I In the United States, the FDA's warnings target tobacco products to either the general population or only to women. There are no special men-centered warnings. The risks of smoking or smoking for pregnant women and their children have long been clear, but no one has really thought about whether a father's smoking habits could affect his or her children. For too long, we assumed that fathers are safe because they did not carry children.
However, a study published in Plos Biology on Wednesday shows that some of the effects of dad's consumption of nicotine on his children can be transferred ̵
In the FDA's current tobacco warnings, Bhide says Inverse there is "nothing about men who smoke anytime." His paper suggests that it's time this changes.
Generic Nicotine Mice Generations of Brains
The link between a mother's use of nicotine and cognitive problems such as ADHD in her children has been well established, and some prior analysis of existing data has provided a "clue" that a father's smoking the same problems with his children, says Bhide. However, the new study is the first to show that the compound is a robust phenomenon.
In the experiments, Bhide's team gave nicotine-laced water to 12 male mice during the period in which they produced sperm, and then mated those mice with women who were not exposed to nicotine. The children showed all the features such as hyperactivity, attention deficit syndrome and cognitive inflexibility that were tested on difficult mouse tasks called Barnes Maze and Y-Maze.

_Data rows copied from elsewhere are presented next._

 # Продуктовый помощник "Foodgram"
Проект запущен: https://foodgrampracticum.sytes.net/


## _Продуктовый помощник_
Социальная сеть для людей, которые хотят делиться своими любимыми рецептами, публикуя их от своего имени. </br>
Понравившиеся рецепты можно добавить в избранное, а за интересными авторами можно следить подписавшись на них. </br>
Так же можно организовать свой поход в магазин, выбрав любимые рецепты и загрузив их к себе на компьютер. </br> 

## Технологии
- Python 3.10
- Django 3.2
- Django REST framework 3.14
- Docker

Using females of this generation of mice, the team induced mating with males from a separate, nicotine-free group. As the babies of this generation grew up, it was clear that the cognitive effects persisted again, but to a lesser extent.
"There was not much known about the effects of smoking on their children and grandchildren," says Bhide. "Our study shows that paternal nicotine exposure can be harmful to offspring in several generations." But what he wanted to know was like .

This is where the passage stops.